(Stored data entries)
= = =
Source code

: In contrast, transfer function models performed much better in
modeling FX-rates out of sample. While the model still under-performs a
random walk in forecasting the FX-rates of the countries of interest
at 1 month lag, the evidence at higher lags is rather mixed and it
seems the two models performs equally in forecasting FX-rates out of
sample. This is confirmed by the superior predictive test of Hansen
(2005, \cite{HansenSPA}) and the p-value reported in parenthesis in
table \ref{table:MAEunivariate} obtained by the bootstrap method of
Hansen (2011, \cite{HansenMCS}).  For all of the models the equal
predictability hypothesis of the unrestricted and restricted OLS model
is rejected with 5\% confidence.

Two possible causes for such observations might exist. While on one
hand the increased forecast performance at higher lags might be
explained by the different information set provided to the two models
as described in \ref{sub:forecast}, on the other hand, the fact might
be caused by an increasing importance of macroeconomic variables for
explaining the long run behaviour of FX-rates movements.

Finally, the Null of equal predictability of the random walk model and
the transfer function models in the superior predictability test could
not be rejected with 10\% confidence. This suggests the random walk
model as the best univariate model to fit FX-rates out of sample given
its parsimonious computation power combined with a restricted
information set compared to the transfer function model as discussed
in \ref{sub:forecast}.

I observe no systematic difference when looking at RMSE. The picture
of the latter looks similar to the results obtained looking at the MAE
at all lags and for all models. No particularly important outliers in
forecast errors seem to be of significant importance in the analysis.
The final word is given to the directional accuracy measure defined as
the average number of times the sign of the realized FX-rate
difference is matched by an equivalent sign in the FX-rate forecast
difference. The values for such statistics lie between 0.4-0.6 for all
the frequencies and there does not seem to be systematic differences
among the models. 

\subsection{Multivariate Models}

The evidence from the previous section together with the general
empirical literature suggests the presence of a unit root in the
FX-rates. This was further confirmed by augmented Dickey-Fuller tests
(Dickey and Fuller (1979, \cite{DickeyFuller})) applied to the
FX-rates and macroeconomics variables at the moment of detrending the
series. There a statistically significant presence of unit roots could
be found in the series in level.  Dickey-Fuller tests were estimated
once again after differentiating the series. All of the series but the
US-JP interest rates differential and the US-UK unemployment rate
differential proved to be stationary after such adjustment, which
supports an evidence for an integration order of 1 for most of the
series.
= = =
Problem requirements:
From the entries above, restate word for word the lines from the line containing "the transfer function models" to the line containing "its parsimonious computation", both ends included, and nothing more.

Expected answer:
the transfer function models in the superior predictability test could
not be rejected with 10\% confidence. This suggests the random walk
model as the best univariate model to fit FX-rates out of sample given
its parsimonious computation power combined with a restricted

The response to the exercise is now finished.